Editor's Cut: I feel betrayed by my own people.

While out and about in my car with the radio on, I was greeted with this statement: “Shelly isn’t just a dog groomer. Shelly is a marketer.” Why is Shelly a marketer, you ask? It’s because Shelly uses an email automation platform. “All you need is and you can be a marketer, too!

COMPLETE AND TOTAL BETRAYAL!

I get it—it is a campaign aimed at the small business owner who, with this platform, can achieve marketing greatness at scale and without costly intervention. But…”anyone” can be a marketer? Just like that? Really? I can make a structure out of my utensils and some peppershakers, but I don’t run around saying that just anyone can be an architect.  

Can anyone just be a marketer with the right software?

The fault lies in our heritage—one of wild creativity, clever moments in time and smartly crafted individual acts of promotion. At the CMO Council, we call them random acts of marketing: points of experience and engagement that are held together by a brand standard but often ride through the engagement journey all alone, only loosely connected back to the business by a holistic strategy. And yes, we can blame Mad Men for revealing our “painful because it’s true” reflection of leadership by gut instinct, but when I look around at marketers today, I don’t see many one-trick ponies or executives that can be summed up by gross over-simplification.

So what does Shelly really need to do to become a marketer? I’ll get the list started:

1. She needs to translate brand into bottom line: Marketers don’t just draft a creative brief or jazz up a logo. We actually take all of the attributes of the products, services and offerings that our companies have and translate those aspects of the business into value for our customers. This translation—making the case that it is our product that adds the most value to the lives of a given buyer—is what takes marketing from being intangibly creative to a critical revenue generator.

2. She needs to set the company tone based on the voice of the customer, which isn’t always identical to the voice of the CEO: There has been a lot of noise in the market, warning of the perils of data or analytics not being the silver bullet that will solve our engagement problems…that we need smart people asking smart questions, identifying smart solutions and developing smart strategies. Here’s a hint: Marketers are those smart people!

3. She needs to think about the experience, not just email; content, not just campaign: The best solution in the world can’t make horrible content and misguided strategy somehow reap profitable rewards. Today’s marketers are establishing strategy, direction and content and optimizing those points of execution. Marketers cannot afford to build careers on a basket full of tactics. Today’s marketers need to look at experience and how that experience is guiding and shaping the customer’s journey toward long-term profitability and advocacy.

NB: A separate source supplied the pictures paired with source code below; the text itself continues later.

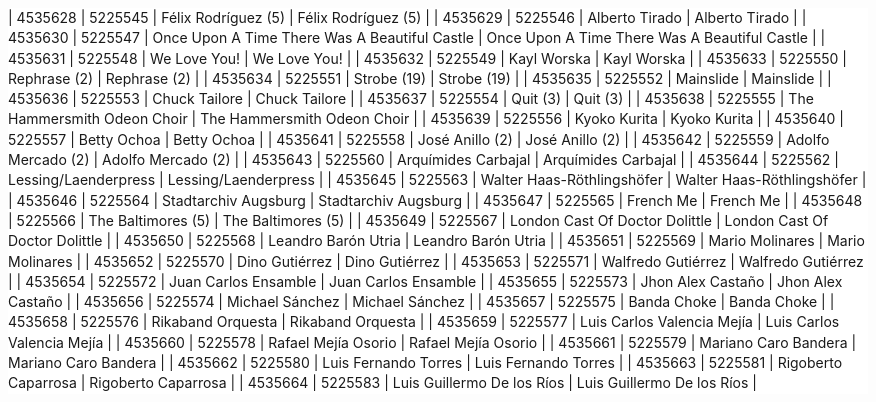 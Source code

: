 | 4535628 | 5225545 | Félix Rodríguez (5) | Félix Rodríguez (5) |
| 4535629 | 5225546 | Alberto Tirado | Alberto Tirado |
| 4535630 | 5225547 | Once Upon A Time There Was A Beautiful Castle | Once Upon A Time There Was A Beautiful Castle |
| 4535631 | 5225548 | We Love You! | We Love You! |
| 4535632 | 5225549 | Kayl Worska | Kayl Worska |
| 4535633 | 5225550 | Rephrase (2) | Rephrase (2) |
| 4535634 | 5225551 | Strobe (19) | Strobe (19) |
| 4535635 | 5225552 | Mainslide | Mainslide |
| 4535636 | 5225553 | Chuck Tailore | Chuck Tailore |
| 4535637 | 5225554 | Quit (3) | Quit (3) |
| 4535638 | 5225555 | The Hammersmith Odeon Choir | The Hammersmith Odeon Choir |
| 4535639 | 5225556 | Kyoko Kurita | Kyoko Kurita |
| 4535640 | 5225557 | Betty Ochoa | Betty Ochoa |
| 4535641 | 5225558 | José Anillo (2) | José Anillo (2) |
| 4535642 | 5225559 | Adolfo Mercado (2) | Adolfo Mercado (2) |
| 4535643 | 5225560 | Arquímides Carbajal | Arquímides Carbajal |
| 4535644 | 5225562 | Lessing/Laenderpress | Lessing/Laenderpress |
| 4535645 | 5225563 | Walter Haas-Röthlingshöfer | Walter Haas-Röthlingshöfer |
| 4535646 | 5225564 | Stadtarchiv Augsburg | Stadtarchiv Augsburg |
| 4535647 | 5225565 | French Me | French Me |
| 4535648 | 5225566 | The Baltimores (5) | The Baltimores (5) |
| 4535649 | 5225567 | London Cast Of Doctor Dolittle | London Cast Of Doctor Dolittle |
| 4535650 | 5225568 | Leandro Barón Utria | Leandro Barón Utria |
| 4535651 | 5225569 | Mario Molinares | Mario Molinares |
| 4535652 | 5225570 | Dino Gutiérrez | Dino Gutiérrez |
| 4535653 | 5225571 | Walfredo Gutiérrez | Walfredo Gutiérrez |
| 4535654 | 5225572 | Juan Carlos Ensamble | Juan Carlos Ensamble |
| 4535655 | 5225573 | Jhon Alex Castaño | Jhon Alex Castaño |
| 4535656 | 5225574 | Michael Sánchez | Michael Sánchez |
| 4535657 | 5225575 | Banda Choke | Banda Choke |
| 4535658 | 5225576 | Rikaband Orquesta | Rikaband Orquesta |
| 4535659 | 5225577 | Luis Carlos Valencia Mejía | Luis Carlos Valencia Mejía |
| 4535660 | 5225578 | Rafael Mejía Osorio | Rafael Mejía Osorio |
| 4535661 | 5225579 | Mariano Caro Bandera | Mariano Caro Bandera |
| 4535662 | 5225580 | Luis Fernando Torres | Luis Fernando Torres |
| 4535663 | 5225581 | Rigoberto Caparrosa | Rigoberto Caparrosa |
| 4535664 | 5225583 | Luis Guillermo De los Ríos | Luis Guillermo De los Ríos | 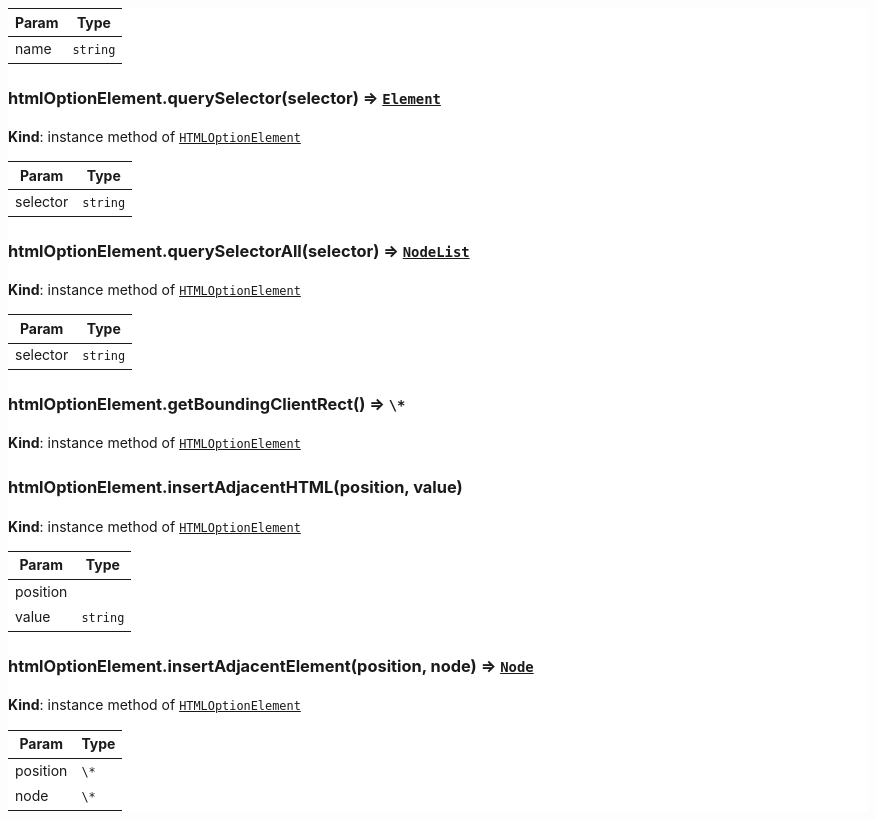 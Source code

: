 | Param | Type |
| --- | --- |
| name | `string` | 


<a name="element-queryselector" id="element-queryselector"></a>

### htmlOptionElement.querySelector(selector) ⇒ [`Element`](#element)
**Kind**: instance method of [`HTMLOptionElement`](#htmloptionelement)  

| Param | Type |
| --- | --- |
| selector | `string` | 


<a name="element-queryselectorall" id="element-queryselectorall"></a>

### htmlOptionElement.querySelectorAll(selector) ⇒ [`NodeList`](#nodelist)
**Kind**: instance method of [`HTMLOptionElement`](#htmloptionelement)  

| Param | Type |
| --- | --- |
| selector | `string` | 


<a name="element-getboundingclientrect" id="element-getboundingclientrect"></a>

### htmlOptionElement.getBoundingClientRect() ⇒ `\*`
**Kind**: instance method of [`HTMLOptionElement`](#htmloptionelement)  

<a name="element-insertadjacenthtml" id="element-insertadjacenthtml"></a>

### htmlOptionElement.insertAdjacentHTML(position, value)
**Kind**: instance method of [`HTMLOptionElement`](#htmloptionelement)  

| Param | Type |
| --- | --- |
| position |  | 
| value | `string` | 


<a name="element-insertadjacentelement" id="element-insertadjacentelement"></a>

### htmlOptionElement.insertAdjacentElement(position, node) ⇒ [`Node`](#node)
**Kind**: instance method of [`HTMLOptionElement`](#htmloptionelement)  

| Param | Type |
| --- | --- |
| position | `\*` | 
| node | `\*` | 
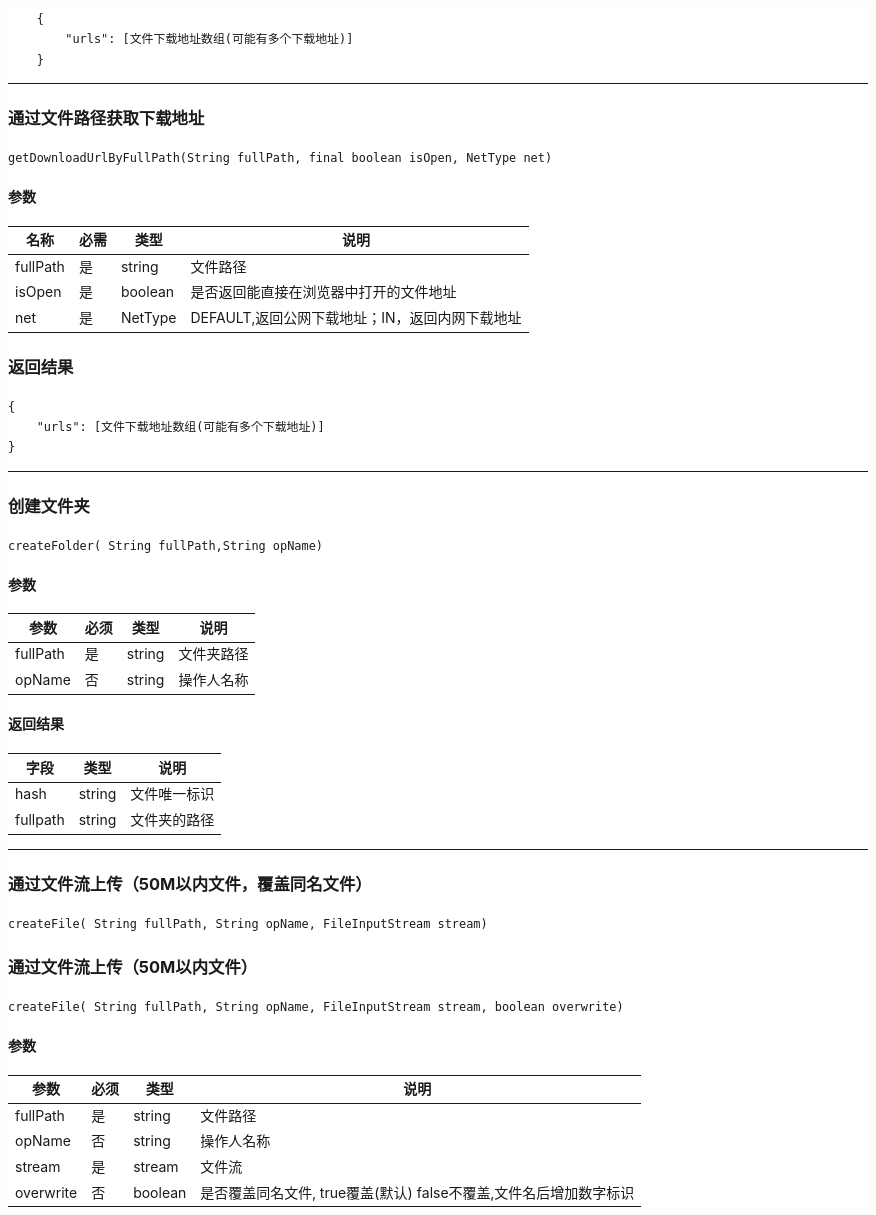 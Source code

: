      	{
     		"urls": [文件下载地址数组(可能有多个下载地址)]
     	}

---
### 通过文件路径获取下载地址
    getDownloadUrlByFullPath(String fullPath, final boolean isOpen, NetType net)
#### 参数

| 名称 | 必需 | 类型 | 说明 |
| --- | --- | --- | --- |
| fullPath | 是 | string | 文件路径 |
| isOpen | 是 | boolean | 是否返回能直接在浏览器中打开的文件地址 |
| net | 是 | NetType | DEFAULT,返回公网下载地址；IN，返回内网下载地址 |
### 返回结果

	{
		"urls": [文件下载地址数组(可能有多个下载地址)]
	}

---
### 创建文件夹
	createFolder( String fullPath,String opName)
#### 参数 

| 参数 | 必须 | 类型 | 说明 |
|------|------|------|------|
| fullPath | 是 |string| 文件夹路径 |
| opName | 否 | string | 操作人名称 |
#### 返回结果

| 字段 | 类型 | 说明 |
|------|------|------|
| hash | string | 文件唯一标识 |
| fullpath | string | 文件夹的路径 |

---
### 通过文件流上传（50M以内文件，覆盖同名文件）
	createFile( String fullPath, String opName, FileInputStream stream)
### 通过文件流上传（50M以内文件）
	createFile( String fullPath, String opName, FileInputStream stream, boolean overwrite)
#### 参数 
| 参数 | 必须 | 类型 | 说明 |
|------|------|------|------|
| fullPath | 是 | string | 文件路径 |
| opName | 否 | string | 操作人名称|
| stream | 是 | stream | 文件流 |
| overwrite| 否 | boolean| 是否覆盖同名文件, true覆盖(默认) false不覆盖,文件名后增加数字标识|


[1]: https://github.com/gokuai/yunku-sdk-java-gradle/blob/master/V2.0/README.md  
[2]: https://developer.gokuai.com/other/sso.html
[3]: https://github.com/gokuai/yunku-sdk-java-deprecated
[4]: http://developer.gokuai.com/grant/library.html
[5]: http://developer.gokuai.com/grant/ent.html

Those are just three from the top of my head. The list goes on and on, so be sure to send me your additions. Because in reality, it isn’t as easy as just getting an email platform. Being a marketer takes guts, smarts and a whole lot of skill. So come on over to the dark side, Shelly. As a newly minted marketer, you have a lot of work to get to…and emails are only the tip of the iceberg.

Until next month!

Liz

P.S. What would you add to the list? Email me at lmiller@cmocouncil.org or tell me on Twitter.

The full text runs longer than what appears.